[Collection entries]
.....
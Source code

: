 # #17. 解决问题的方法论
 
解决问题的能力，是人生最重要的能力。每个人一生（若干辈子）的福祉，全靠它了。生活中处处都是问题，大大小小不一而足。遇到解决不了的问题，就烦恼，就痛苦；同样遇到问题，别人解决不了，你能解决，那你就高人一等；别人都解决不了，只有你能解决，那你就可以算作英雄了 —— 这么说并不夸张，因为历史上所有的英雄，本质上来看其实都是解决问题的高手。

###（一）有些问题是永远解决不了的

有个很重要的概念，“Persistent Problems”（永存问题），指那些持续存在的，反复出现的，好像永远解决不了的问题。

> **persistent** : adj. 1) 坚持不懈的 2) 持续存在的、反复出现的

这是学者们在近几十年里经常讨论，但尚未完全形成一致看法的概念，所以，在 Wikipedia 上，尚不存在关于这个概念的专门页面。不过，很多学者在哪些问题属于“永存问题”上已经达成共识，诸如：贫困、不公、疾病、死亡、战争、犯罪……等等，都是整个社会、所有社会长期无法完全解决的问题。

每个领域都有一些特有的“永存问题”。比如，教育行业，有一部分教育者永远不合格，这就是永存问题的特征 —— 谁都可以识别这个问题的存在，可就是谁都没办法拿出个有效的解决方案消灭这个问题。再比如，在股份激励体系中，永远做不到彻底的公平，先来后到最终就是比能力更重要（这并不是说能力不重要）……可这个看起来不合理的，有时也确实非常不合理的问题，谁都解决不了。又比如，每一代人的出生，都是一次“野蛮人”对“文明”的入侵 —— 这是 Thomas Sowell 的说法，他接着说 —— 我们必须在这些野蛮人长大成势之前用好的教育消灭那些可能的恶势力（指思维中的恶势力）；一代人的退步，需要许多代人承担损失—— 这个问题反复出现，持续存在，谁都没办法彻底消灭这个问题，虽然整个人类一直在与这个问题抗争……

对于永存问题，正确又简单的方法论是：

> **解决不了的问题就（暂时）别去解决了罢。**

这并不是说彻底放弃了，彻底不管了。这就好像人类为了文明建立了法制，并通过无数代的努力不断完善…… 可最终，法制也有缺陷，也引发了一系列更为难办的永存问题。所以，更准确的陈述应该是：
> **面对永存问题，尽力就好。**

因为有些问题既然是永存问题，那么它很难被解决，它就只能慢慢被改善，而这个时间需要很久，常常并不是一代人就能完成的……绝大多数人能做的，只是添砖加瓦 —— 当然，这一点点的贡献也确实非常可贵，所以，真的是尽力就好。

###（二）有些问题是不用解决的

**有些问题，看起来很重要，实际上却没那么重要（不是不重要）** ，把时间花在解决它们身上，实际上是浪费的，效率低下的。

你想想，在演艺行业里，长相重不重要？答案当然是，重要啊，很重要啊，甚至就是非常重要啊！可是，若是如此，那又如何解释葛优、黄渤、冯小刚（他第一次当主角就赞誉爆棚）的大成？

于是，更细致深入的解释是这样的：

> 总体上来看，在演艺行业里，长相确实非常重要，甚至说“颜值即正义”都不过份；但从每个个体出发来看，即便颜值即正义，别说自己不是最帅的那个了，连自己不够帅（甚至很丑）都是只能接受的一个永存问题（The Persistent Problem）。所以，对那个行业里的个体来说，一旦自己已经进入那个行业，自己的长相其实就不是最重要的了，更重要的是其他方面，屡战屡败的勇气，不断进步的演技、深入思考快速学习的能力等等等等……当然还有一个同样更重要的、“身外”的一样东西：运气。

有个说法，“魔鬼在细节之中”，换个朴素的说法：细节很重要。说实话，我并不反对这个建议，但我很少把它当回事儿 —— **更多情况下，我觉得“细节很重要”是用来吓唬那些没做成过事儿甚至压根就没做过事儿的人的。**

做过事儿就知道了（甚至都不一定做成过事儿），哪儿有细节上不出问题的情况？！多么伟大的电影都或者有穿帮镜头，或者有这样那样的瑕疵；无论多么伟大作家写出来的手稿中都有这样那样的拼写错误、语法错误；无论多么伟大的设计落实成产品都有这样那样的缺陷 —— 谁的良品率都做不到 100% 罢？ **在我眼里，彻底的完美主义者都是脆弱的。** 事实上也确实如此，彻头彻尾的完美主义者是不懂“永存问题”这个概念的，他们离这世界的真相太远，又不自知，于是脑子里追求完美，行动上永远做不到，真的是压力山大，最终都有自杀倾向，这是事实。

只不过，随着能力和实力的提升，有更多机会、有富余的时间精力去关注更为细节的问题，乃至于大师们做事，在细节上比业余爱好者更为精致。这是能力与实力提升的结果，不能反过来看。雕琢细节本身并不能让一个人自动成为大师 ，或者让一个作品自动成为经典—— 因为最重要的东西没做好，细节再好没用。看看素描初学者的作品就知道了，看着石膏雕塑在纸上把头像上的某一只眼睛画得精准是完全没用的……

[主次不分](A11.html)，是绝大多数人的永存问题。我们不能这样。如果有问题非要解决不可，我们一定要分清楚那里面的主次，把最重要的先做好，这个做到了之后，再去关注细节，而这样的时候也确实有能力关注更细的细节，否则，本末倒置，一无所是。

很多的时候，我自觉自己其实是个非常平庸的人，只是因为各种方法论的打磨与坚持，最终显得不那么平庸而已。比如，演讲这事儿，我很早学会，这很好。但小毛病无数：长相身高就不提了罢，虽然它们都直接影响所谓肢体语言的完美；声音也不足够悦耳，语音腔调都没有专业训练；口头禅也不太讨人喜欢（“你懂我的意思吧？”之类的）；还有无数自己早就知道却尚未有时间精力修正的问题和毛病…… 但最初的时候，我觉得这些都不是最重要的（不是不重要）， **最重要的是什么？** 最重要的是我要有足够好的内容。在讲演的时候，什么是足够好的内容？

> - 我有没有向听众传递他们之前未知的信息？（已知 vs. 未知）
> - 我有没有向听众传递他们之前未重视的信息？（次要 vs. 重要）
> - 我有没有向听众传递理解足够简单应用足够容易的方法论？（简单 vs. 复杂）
.....
▶ Exercise description:
Transcribe every record above word for word.

▶ Answer to this exercise:
Source code

: # #17. 解决问题的方法论
 
解决问题的能力，是人生最重要的能力。每个人一生（若干辈子）的福祉，全靠它了。生活中处处都是问题，大大小小不一而足。遇到解决不了的问题，就烦恼，就痛苦；同样遇到问题，别人解决不了，你能解决，那你就高人一等；别人都解决不了，只有你能解决，那你就可以算作英雄了 —— 这么说并不夸张，因为历史上所有的英雄，本质上来看其实都是解决问题的高手。

###（一）有些问题是永远解决不了的

有个很重要的概念，“Persistent Problems”（永存问题），指那些持续存在的，反复出现的，好像永远解决不了的问题。

> **persistent** : adj. 1) 坚持不懈的 2) 持续存在的、反复出现的

这是学者们在近几十年里经常讨论，但尚未完全形成一致看法的概念，所以，在 Wikipedia 上，尚不存在关于这个概念的专门页面。不过，很多学者在哪些问题属于“永存问题”上已经达成共识，诸如：贫困、不公、疾病、死亡、战争、犯罪……等等，都是整个社会、所有社会长期无法完全解决的问题。

每个领域都有一些特有的“永存问题”。比如，教育行业，有一部分教育者永远不合格，这就是永存问题的特征 —— 谁都可以识别这个问题的存在，可就是谁都没办法拿出个有效的解决方案消灭这个问题。再比如，在股份激励体系中，永远做不到彻底的公平，先来后到最终就是比能力更重要（这并不是说能力不重要）……可这个看起来不合理的，有时也确实非常不合理的问题，谁都解决不了。又比如，每一代人的出生，都是一次“野蛮人”对“文明”的入侵 —— 这是 Thomas Sowell 的说法，他接着说 —— 我们必须在这些野蛮人长大成势之前用好的教育消灭那些可能的恶势力（指思维中的恶势力）；一代人的退步，需要许多代人承担损失—— 这个问题反复出现，持续存在，谁都没办法彻底消灭这个问题，虽然整个人类一直在与这个问题抗争……

对于永存问题，正确又简单的方法论是：

> **解决不了的问题就（暂时）别去解决了罢。**

这并不是说彻底放弃了，彻底不管了。这就好像人类为了文明建立了法制，并通过无数代的努力不断完善…… 可最终，法制也有缺陷，也引发了一系列更为难办的永存问题。所以，更准确的陈述应该是：
> **面对永存问题，尽力就好。**

因为有些问题既然是永存问题，那么它很难被解决，它就只能慢慢被改善，而这个时间需要很久，常常并不是一代人就能完成的……绝大多数人能做的，只是添砖加瓦 —— 当然，这一点点的贡献也确实非常可贵，所以，真的是尽力就好。

###（二）有些问题是不用解决的

**有些问题，看起来很重要，实际上却没那么重要（不是不重要）** ，把时间花在解决它们身上，实际上是浪费的，效率低下的。

你想想，在演艺行业里，长相重不重要？答案当然是，重要啊，很重要啊，甚至就是非常重要啊！可是，若是如此，那又如何解释葛优、黄渤、冯小刚（他第一次当主角就赞誉爆棚）的大成？

于是，更细致深入的解释是这样的：

> 总体上来看，在演艺行业里，长相确实非常重要，甚至说“颜值即正义”都不过份；但从每个个体出发来看，即便颜值即正义，别说自己不是最帅的那个了，连自己不够帅（甚至很丑）都是只能接受的一个永存问题（The Persistent Problem）。所以，对那个行业里的个体来说，一旦自己已经进入那个行业，自己的长相其实就不是最重要的了，更重要的是其他方面，屡战屡败的勇气，不断进步的演技、深入思考快速学习的能力等等等等……当然还有一个同样更重要的、“身外”的一样东西：运气。

有个说法，“魔鬼在细节之中”，换个朴素的说法：细节很重要。说实话，我并不反对这个建议，但我很少把它当回事儿 —— **更多情况下，我觉得“细节很重要”是用来吓唬那些没做成过事儿甚至压根就没做过事儿的人的。**

做过事儿就知道了（甚至都不一定做成过事儿），哪儿有细节上不出问题的情况？！多么伟大的电影都或者有穿帮镜头，或者有这样那样的瑕疵；无论多么伟大作家写出来的手稿中都有这样那样的拼写错误、语法错误；无论多么伟大的设计落实成产品都有这样那样的缺陷 —— 谁的良品率都做不到 100% 罢？ **在我眼里，彻底的完美主义者都是脆弱的。** 事实上也确实如此，彻头彻尾的完美主义者是不懂“永存问题”这个概念的，他们离这世界的真相太远，又不自知，于是脑子里追求完美，行动上永远做不到，真的是压力山大，最终都有自杀倾向，这是事实。

只不过，随着能力和实力的提升，有更多机会、有富余的时间精力去关注更为细节的问题，乃至于大师们做事，在细节上比业余爱好者更为精致。这是能力与实力提升的结果，不能反过来看。雕琢细节本身并不能让一个人自动成为大师 ，或者让一个作品自动成为经典—— 因为最重要的东西没做好，细节再好没用。看看素描初学者的作品就知道了，看着石膏雕塑在纸上把头像上的某一只眼睛画得精准是完全没用的……

[主次不分](A11.html)，是绝大多数人的永存问题。我们不能这样。如果有问题非要解决不可，我们一定要分清楚那里面的主次，把最重要的先做好，这个做到了之后，再去关注细节，而这样的时候也确实有能力关注更细的细节，否则，本末倒置，一无所是。

很多的时候，我自觉自己其实是个非常平庸的人，只是因为各种方法论的打磨与坚持，最终显得不那么平庸而已。比如，演讲这事儿，我很早学会，这很好。但小毛病无数：长相身高就不提了罢，虽然它们都直接影响所谓肢体语言的完美；声音也不足够悦耳，语音腔调都没有专业训练；口头禅也不太讨人喜欢（“你懂我的意思吧？”之类的）；还有无数自己早就知道却尚未有时间精力修正的问题和毛病…… 但最初的时候，我觉得这些都不是最重要的（不是不重要）， **最重要的是什么？** 最重要的是我要有足够好的内容。在讲演的时候，什么是足够好的内容？

> - 我有没有向听众传递他们之前未知的信息？（已知 vs. 未知）
> - 我有没有向听众传递他们之前未重视的信息？（次要 vs. 重要）
> - 我有没有向听众传递理解足够简单应用足够容易的方法论？（简单 vs. 复杂）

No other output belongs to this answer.